(Data records)
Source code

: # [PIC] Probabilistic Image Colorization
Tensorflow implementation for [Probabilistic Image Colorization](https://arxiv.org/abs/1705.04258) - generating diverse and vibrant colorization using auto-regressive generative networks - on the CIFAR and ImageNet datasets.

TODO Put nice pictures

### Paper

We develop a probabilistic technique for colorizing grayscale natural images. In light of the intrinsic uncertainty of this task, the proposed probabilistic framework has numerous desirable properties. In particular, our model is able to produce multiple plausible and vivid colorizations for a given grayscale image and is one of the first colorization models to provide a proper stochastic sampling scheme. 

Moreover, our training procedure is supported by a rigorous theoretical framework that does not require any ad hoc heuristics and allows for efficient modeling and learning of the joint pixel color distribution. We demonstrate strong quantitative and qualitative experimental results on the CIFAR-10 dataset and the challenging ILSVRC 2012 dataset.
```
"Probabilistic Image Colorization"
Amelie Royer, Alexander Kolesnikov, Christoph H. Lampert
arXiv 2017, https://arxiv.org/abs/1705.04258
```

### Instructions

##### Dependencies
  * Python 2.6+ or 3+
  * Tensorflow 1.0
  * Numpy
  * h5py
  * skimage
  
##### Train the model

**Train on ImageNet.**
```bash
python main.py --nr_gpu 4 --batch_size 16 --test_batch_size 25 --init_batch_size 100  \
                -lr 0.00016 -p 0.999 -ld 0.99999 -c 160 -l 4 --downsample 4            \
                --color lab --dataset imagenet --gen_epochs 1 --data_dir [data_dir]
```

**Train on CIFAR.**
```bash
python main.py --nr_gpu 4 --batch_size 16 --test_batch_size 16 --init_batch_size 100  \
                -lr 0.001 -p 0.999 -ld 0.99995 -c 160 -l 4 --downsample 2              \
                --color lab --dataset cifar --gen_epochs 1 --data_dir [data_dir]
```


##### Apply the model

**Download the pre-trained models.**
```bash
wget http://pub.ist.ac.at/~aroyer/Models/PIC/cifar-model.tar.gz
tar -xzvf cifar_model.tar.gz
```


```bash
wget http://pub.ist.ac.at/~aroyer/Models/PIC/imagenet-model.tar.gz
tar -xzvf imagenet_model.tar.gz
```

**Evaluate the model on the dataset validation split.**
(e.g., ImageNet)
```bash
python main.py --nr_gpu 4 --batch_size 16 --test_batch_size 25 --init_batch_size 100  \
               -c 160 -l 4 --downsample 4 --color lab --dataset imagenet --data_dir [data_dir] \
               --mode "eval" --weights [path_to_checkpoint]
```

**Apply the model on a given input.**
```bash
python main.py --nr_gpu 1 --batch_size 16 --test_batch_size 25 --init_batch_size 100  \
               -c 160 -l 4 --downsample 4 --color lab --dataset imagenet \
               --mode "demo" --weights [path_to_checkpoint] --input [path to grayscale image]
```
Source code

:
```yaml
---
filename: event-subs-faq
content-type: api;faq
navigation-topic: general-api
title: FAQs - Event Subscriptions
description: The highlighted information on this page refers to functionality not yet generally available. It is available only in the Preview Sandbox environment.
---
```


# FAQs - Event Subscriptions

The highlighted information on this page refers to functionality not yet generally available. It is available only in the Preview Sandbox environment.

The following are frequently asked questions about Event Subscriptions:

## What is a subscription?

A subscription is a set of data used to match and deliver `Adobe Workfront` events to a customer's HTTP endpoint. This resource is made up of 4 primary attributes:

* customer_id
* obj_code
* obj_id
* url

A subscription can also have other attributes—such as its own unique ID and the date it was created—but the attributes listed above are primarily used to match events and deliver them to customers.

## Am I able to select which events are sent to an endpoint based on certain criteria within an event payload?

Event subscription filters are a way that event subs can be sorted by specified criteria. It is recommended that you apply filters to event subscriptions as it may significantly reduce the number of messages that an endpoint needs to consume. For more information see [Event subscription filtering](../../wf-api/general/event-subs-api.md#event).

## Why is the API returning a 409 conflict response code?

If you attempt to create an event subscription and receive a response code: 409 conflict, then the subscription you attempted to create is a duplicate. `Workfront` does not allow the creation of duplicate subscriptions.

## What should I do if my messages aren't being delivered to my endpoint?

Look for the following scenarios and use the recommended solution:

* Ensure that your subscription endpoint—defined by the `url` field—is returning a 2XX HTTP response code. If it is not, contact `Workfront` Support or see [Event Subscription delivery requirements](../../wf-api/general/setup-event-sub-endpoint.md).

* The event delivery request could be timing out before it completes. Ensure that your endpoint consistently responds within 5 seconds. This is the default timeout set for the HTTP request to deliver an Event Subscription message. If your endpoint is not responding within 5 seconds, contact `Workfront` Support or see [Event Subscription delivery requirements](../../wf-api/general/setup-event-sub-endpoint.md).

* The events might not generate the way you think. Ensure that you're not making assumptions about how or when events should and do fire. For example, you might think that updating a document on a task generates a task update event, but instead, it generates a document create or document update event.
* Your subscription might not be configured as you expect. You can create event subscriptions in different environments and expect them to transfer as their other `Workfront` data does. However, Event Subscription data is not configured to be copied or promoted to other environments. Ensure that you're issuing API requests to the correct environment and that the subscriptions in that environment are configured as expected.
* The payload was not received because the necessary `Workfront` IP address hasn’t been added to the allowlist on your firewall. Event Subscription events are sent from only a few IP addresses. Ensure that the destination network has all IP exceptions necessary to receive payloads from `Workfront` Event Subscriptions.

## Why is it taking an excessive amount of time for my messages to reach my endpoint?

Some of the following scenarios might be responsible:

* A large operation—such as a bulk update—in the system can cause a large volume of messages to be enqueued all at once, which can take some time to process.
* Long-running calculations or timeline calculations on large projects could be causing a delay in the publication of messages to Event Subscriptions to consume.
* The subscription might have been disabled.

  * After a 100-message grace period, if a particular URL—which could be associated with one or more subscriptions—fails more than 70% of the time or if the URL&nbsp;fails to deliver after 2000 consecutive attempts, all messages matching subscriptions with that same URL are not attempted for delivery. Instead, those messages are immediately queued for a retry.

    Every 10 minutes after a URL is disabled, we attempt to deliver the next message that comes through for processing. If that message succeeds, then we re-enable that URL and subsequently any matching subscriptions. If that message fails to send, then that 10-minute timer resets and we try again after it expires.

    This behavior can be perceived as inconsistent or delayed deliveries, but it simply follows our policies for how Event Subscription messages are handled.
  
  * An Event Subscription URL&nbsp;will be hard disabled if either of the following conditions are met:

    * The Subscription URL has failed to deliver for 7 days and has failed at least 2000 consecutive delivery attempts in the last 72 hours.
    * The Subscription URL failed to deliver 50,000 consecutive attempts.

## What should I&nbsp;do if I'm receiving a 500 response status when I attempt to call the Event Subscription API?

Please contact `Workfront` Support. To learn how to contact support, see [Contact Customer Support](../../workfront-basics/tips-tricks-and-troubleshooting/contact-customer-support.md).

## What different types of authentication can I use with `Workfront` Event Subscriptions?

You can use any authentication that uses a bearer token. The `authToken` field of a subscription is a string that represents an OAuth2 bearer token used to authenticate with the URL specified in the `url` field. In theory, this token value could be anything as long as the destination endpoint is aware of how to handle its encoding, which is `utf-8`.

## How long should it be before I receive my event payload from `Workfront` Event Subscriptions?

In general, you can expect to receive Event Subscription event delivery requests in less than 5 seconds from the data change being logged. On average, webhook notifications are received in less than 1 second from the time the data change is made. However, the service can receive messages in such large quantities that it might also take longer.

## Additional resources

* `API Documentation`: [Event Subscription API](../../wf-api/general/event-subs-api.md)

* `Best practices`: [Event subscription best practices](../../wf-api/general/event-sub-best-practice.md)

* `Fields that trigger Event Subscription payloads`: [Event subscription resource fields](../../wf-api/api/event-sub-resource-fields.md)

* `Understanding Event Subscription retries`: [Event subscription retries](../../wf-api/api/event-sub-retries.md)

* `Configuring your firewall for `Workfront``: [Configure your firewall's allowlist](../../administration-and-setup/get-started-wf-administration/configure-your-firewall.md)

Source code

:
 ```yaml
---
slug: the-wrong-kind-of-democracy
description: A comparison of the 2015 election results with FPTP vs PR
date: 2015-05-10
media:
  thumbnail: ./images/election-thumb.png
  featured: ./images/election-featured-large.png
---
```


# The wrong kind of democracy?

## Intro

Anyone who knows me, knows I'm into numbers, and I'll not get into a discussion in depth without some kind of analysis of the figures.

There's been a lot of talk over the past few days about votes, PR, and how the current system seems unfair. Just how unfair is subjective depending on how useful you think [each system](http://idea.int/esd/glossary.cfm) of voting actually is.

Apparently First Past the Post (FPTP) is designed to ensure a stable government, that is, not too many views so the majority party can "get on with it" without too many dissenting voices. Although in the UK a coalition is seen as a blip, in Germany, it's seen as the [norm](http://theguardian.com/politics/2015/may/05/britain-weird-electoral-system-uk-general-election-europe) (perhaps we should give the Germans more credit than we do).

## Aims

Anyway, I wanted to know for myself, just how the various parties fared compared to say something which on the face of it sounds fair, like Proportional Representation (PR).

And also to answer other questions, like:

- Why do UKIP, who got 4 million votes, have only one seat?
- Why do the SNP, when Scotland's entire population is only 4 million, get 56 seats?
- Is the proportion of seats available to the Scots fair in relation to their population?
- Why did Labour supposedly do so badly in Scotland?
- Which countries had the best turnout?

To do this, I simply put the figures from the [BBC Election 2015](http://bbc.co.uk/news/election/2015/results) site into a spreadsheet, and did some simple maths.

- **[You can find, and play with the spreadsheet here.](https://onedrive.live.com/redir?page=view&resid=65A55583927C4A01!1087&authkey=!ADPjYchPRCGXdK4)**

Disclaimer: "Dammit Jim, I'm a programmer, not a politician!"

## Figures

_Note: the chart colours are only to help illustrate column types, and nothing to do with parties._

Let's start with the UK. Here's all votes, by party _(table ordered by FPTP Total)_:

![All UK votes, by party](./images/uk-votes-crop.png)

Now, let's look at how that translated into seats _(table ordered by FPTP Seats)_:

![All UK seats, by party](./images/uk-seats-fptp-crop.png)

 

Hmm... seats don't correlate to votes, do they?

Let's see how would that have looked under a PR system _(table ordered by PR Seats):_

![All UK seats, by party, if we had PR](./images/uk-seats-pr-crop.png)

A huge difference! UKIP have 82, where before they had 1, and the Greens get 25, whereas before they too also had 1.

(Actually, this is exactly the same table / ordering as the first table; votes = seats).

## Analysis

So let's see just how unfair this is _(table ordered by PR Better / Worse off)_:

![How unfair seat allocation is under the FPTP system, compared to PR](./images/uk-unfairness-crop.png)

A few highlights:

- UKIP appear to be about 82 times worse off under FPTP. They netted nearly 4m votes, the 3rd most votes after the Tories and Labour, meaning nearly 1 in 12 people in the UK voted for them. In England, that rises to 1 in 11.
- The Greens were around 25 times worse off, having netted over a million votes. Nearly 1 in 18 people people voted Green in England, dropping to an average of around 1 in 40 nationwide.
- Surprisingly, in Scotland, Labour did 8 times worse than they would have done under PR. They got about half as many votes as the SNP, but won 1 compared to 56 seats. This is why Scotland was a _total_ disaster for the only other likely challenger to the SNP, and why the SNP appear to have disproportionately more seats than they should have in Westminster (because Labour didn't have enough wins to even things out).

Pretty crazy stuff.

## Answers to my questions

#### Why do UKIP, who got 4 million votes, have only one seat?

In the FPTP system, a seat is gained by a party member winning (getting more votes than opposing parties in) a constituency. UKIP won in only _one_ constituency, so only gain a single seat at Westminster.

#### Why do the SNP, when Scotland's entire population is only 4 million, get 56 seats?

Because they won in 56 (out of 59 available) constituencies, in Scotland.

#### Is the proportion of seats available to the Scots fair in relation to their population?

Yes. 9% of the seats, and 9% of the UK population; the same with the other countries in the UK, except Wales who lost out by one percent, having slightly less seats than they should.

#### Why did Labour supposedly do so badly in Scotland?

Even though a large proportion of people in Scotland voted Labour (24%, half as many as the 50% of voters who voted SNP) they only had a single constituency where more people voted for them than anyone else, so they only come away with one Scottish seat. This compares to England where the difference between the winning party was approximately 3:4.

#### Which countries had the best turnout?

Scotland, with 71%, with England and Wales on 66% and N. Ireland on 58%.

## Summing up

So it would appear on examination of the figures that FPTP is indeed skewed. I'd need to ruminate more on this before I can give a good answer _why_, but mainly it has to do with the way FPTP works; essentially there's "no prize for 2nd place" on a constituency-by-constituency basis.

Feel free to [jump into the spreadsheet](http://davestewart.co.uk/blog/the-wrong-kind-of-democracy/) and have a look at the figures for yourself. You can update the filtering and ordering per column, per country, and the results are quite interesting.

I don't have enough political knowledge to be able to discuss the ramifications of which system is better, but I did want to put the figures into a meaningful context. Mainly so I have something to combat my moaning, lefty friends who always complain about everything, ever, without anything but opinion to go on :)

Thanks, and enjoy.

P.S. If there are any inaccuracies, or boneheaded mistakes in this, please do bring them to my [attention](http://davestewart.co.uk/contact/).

Try it :: Retype only the lines above between the line with "## How long" and the line with "[Event Subscription API](../../wf-api/general/event-subs-api.md)", counting those two lines as well, and keep every character as it is.

The answer ::
## How long should it be before I receive my event payload from `Workfront` Event Subscriptions?

In general, you can expect to receive Event Subscription event delivery requests in less than 5 seconds from the data change being logged. On average, webhook notifications are received in less than 1 second from the time the data change is made. However, the service can receive messages in such large quantities that it might also take longer.

## Additional resources

* `API Documentation`: [Event Subscription API](../../wf-api/general/event-subs-api.md)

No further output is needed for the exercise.